··· Material shown
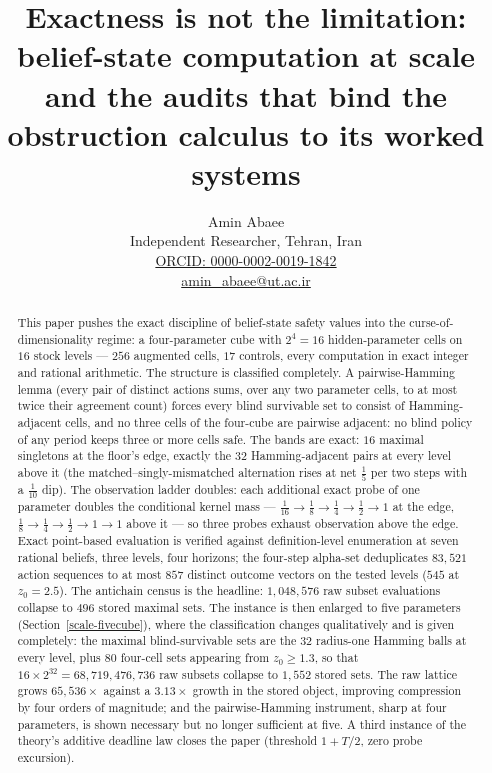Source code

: \documentclass[10pt,twocolumn]{article}
\theoremstyle{plain}
\theoremstyle{definition}
\theoremstyle{remark}
\begin{document}
\title{Exactness is not the limitation: belief-state computation at scale and the audits that bind the obstruction calculus to its worked systems}

\author{Amin Abaee\\[0.35em]
{\small Independent Researcher, Tehran, Iran}\\[0.55em]
{\small\href{https://orcid.org/0000-0002-0019-1842}{ORCID: 0000-0002-0019-1842}}\\[0.3em]
{\small\href{mailto:amin\_abaee@ut.ac.ir}{amin\_abaee@ut.ac.ir}}}
\maketitle

\begin{abstract}
This paper pushes the exact discipline of belief-state safety values into the curse-of-dimensionality regime: a four-parameter cube with
\(2^{4} = 16\) hidden-parameter cells on \(16\) stock levels ---
\(256\) augmented cells, \(17\) controls, every computation in exact
integer and rational arithmetic. The structure is classified
completely. A pairwise-Hamming lemma (every pair of distinct actions
sums, over any two parameter cells, to at most twice their agreement
count) forces every blind survivable set to consist of
Hamming-adjacent cells, and no three cells of the four-cube are
pairwise adjacent: no blind policy of any period keeps three or more
cells safe. The bands are exact: \(16\) maximal singletons at the
floor's edge, exactly the \(32\) Hamming-adjacent pairs at every level
above it (the matched--singly-mismatched alternation rises at net
\(\tfrac15\) per two steps with a \(\tfrac1{10}\) dip). The
observation ladder doubles: each additional exact probe of one
parameter doubles the conditional kernel mass ---
\(\tfrac1{16} \to \tfrac18 \to \tfrac14 \to \tfrac12 \to 1\) at the
edge, \(\tfrac18 \to \tfrac14 \to \tfrac12 \to 1 \to 1\) above it ---
so three probes exhaust observation above the edge. Exact point-based
evaluation is verified against definition-level enumeration at seven
rational beliefs, three levels, four horizons; the four-step alpha-set
deduplicates \(83{,}521\) action sequences to at most \(857\) distinct
outcome vectors on the tested levels (\(545\) at \(z_0=2.5\)). The antichain census is the headline: \(1{,}048{,}576\) raw subset evaluations collapse to \(496\) stored maximal sets. The instance is then enlarged to five parameters (Section~\ref{scale-fivecube}), where the classification changes qualitatively and is given completely: the maximal blind-survivable sets are the \(32\) radius-one Hamming balls at every level, plus \(80\) four-cell sets appearing from \(z_{0} \ge 1.3\), so that \(16 \times 2^{32} = 68{,}719{,}476{,}736\) raw subsets collapse to \(1{,}552\) stored sets. The raw lattice grows \(65{,}536\times\) against a \(3.13\times\) growth in the stored object, improving compression by four orders of magnitude; and the pairwise-Hamming instrument, sharp at four parameters, is shown necessary but no longer sufficient at five. A third instance of the theory's additive deadline law closes the paper (threshold \(1 + T/2\), zero probe excursion).
\end{abstract}
\end{document}
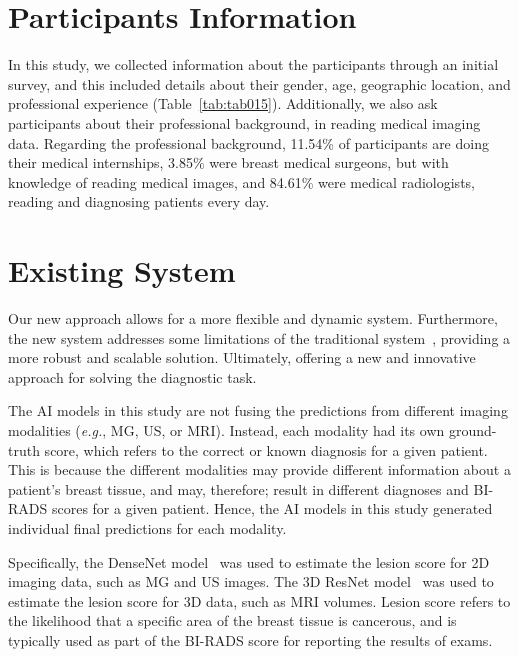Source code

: \section{Participants Information}
\label{sec:app001003}

In this study, we collected information about the participants through an initial survey, and this included details about their gender, age, geographic location, and professional experience (Table~\ref{tab:tab015}).
Additionally, we also ask participants about their professional background, in reading medical imaging data.
Regarding the professional background, 11.54\% of participants are doing their medical internships, 3.85\% were breast medical surgeons, but with knowledge of reading medical images, and 84.61\% were medical radiologists, reading and diagnosing patients every day.



\section{Existing System}
\label{sec:app001004}

Our new approach allows for a more flexible and dynamic system.
Furthermore, the new system addresses some limitations of the traditional system~\cite{CALISTO2022102285}, providing a more robust and scalable solution.
Ultimately, offering a new and innovative approach for solving the diagnostic task.

The \ac{AI} models in this study are not fusing the predictions from different imaging modalities ({\it e.g.}, \ac{MG}, \ac{US}, or \ac{MRI}).
Instead, each modality had its own ground-truth score, which refers to the correct or known diagnosis for a given patient.
This is because the different modalities may provide different information about a patient's breast tissue, and may, therefore; result in different diagnoses and \ac{BI-RADS} scores for a given patient.
Hence, the \ac{AI} models in this study generated individual final predictions for each modality.

Specifically, the DenseNet model~\cite{8721151} was used to estimate the lesion score for 2D imaging data, such as \ac{MG} and \ac{US} images.
The 3D ResNet model~\cite{Aldoj2020} was used to estimate the lesion score for 3D data, such as \ac{MRI} volumes.
Lesion score refers to the likelihood that a specific area of the breast tissue is cancerous, and is typically used as part of the \ac{BI-RADS} score for reporting the results of exams.


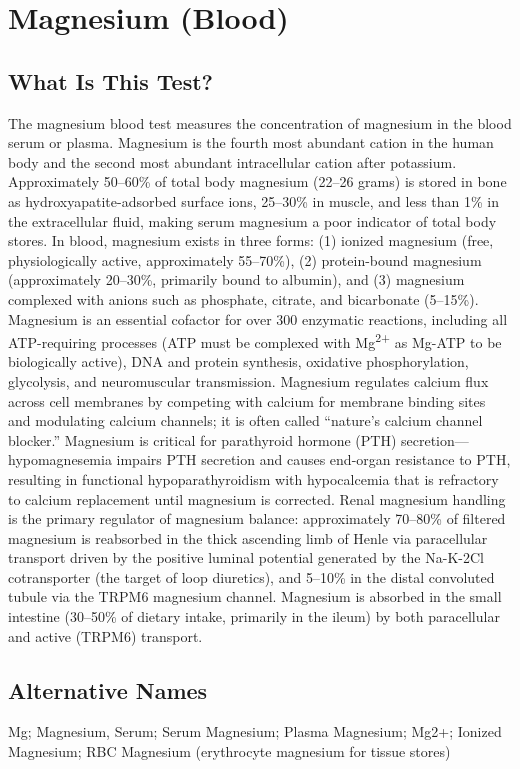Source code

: \chapter{Magnesium (Blood)}

\section*{What Is This Test?}
The magnesium blood test measures the concentration of magnesium in the blood serum or plasma. Magnesium is the fourth most abundant cation in the human body and the second most abundant intracellular cation after potassium. Approximately 50--60\% of total body magnesium (22--26 grams) is stored in bone as hydroxyapatite-adsorbed surface ions, 25--30\% in muscle, and less than 1\% in the extracellular fluid, making serum magnesium a poor indicator of total body stores. In blood, magnesium exists in three forms: (1) ionized magnesium (free, physiologically active, approximately 55--70\%), (2) protein-bound magnesium (approximately 20--30\%, primarily bound to albumin), and (3) magnesium complexed with anions such as phosphate, citrate, and bicarbonate (5--15\%). Magnesium is an essential cofactor for over 300 enzymatic reactions, including all ATP-requiring processes (ATP must be complexed with Mg\textsuperscript{2+} as Mg-ATP to be biologically active), DNA and protein synthesis, oxidative phosphorylation, glycolysis, and neuromuscular transmission. Magnesium regulates calcium flux across cell membranes by competing with calcium for membrane binding sites and modulating calcium channels; it is often called ``nature's calcium channel blocker.'' Magnesium is critical for parathyroid hormone (PTH) secretion---hypomagnesemia impairs PTH secretion and causes end-organ resistance to PTH, resulting in functional hypoparathyroidism with hypocalcemia that is refractory to calcium replacement until magnesium is corrected. Renal magnesium handling is the primary regulator of magnesium balance: approximately 70--80\% of filtered magnesium is reabsorbed in the thick ascending limb of Henle via paracellular transport driven by the positive luminal potential generated by the Na-K-2Cl cotransporter (the target of loop diuretics), and 5--10\% in the distal convoluted tubule via the TRPM6 magnesium channel. Magnesium is absorbed in the small intestine (30--50\% of dietary intake, primarily in the ileum) by both paracellular and active (TRPM6) transport.

\section*{Alternative Names}
Mg; Magnesium, Serum; Serum Magnesium; Plasma Magnesium; Mg2+; Ionized Magnesium; RBC Magnesium (erythrocyte magnesium for tissue stores)

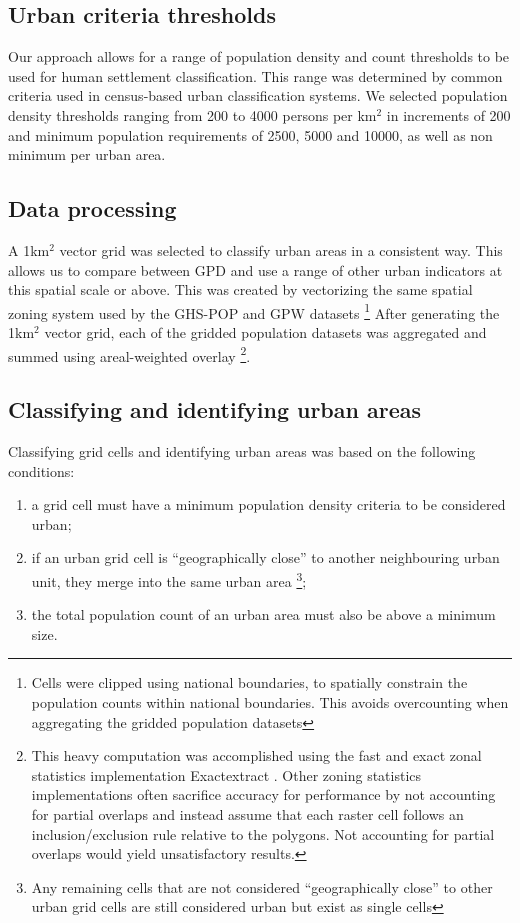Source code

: \documentclass[review]{elsarticle}
\begin{document}
	
	\subsection{Urban criteria thresholds}
	Our approach allows for a range of population density and count thresholds to be used for human settlement classification.
	This range was determined by common criteria used in census-based urban classification systems.
	We selected population density thresholds ranging from 200 to 4000 persons per km$^2$ in increments of 200 and minimum population requirements of 2500, 5000 and 10000, as well as non minimum per urban area.
	
	
	\subsection{Data processing}
	A 1km$^2$ vector grid was selected to classify urban areas in a consistent way.
	This allows us to compare between GPD and use a range of other urban indicators at this spatial scale or above.
	This was created by vectorizing the same spatial zoning system used by the GHS-POP and GPW datasets \footnote{Cells were clipped using national boundaries, to spatially constrain the population counts within national boundaries. This avoids overcounting when aggregating the gridded population datasets}
	After generating the 1km$^2$ vector grid, each of the gridded population datasets was aggregated and summed using areal-weighted overlay \footnote{This heavy computation was accomplished using the fast and exact zonal statistics implementation Exactextract \cite{Exactextract2020}.
		Other zoning statistics implementations often sacrifice accuracy for performance by not accounting for partial overlaps and instead assume that each raster cell follows an inclusion/exclusion rule relative to the polygons.
		Not accounting for partial overlaps would yield unsatisfactory results.}.
	
	
	\subsection{Classifying and identifying urban areas}
	Classifying grid cells and identifying urban areas was based on the following conditions:
	
	\begin{enumerate}
		\item a grid cell must have a minimum population density criteria to be considered urban; 
		\item if an urban grid cell is ``geographically close'' to another neighbouring urban unit, they merge into the same urban area \footnote{Any remaining cells that are not considered ``geographically close'' to other urban grid cells are still considered urban but exist as single cells};
		\item the total population count of an urban area must also be above a minimum size.
	\end{enumerate}
	
\end{document}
······
The task:
Copy, word for word, the entries above from the first line to the line that holds "most \(857\) distinct". Drop the pictures.

Result of this task:
Source code

: \documentclass[10pt,twocolumn]{article}
\theoremstyle{plain}
\theoremstyle{definition}
\theoremstyle{remark}
\begin{document}
\title{Exactness is not the limitation: belief-state computation at scale and the audits that bind the obstruction calculus to its worked systems}

\author{Amin Abaee\\[0.35em]
{\small Independent Researcher, Tehran, Iran}\\[0.55em]
{\small\href{https://orcid.org/0000-0002-0019-1842}{ORCID: 0000-0002-0019-1842}}\\[0.3em]
{\small\href{mailto:amin\_abaee@ut.ac.ir}{amin\_abaee@ut.ac.ir}}}
\maketitle

\begin{abstract}
This paper pushes the exact discipline of belief-state safety values into the curse-of-dimensionality regime: a four-parameter cube with
\(2^{4} = 16\) hidden-parameter cells on \(16\) stock levels ---
\(256\) augmented cells, \(17\) controls, every computation in exact
integer and rational arithmetic. The structure is classified
completely. A pairwise-Hamming lemma (every pair of distinct actions
sums, over any two parameter cells, to at most twice their agreement
count) forces every blind survivable set to consist of
Hamming-adjacent cells, and no three cells of the four-cube are
pairwise adjacent: no blind policy of any period keeps three or more
cells safe. The bands are exact: \(16\) maximal singletons at the
floor's edge, exactly the \(32\) Hamming-adjacent pairs at every level
above it (the matched--singly-mismatched alternation rises at net
\(\tfrac15\) per two steps with a \(\tfrac1{10}\) dip). The
observation ladder doubles: each additional exact probe of one
parameter doubles the conditional kernel mass ---
\(\tfrac1{16} \to \tfrac18 \to \tfrac14 \to \tfrac12 \to 1\) at the
edge, \(\tfrac18 \to \tfrac14 \to \tfrac12 \to 1 \to 1\) above it ---
so three probes exhaust observation above the edge. Exact point-based
evaluation is verified against definition-level enumeration at seven
rational beliefs, three levels, four horizons; the four-step alpha-set
deduplicates \(83{,}521\) action sequences to at most \(857\) distinct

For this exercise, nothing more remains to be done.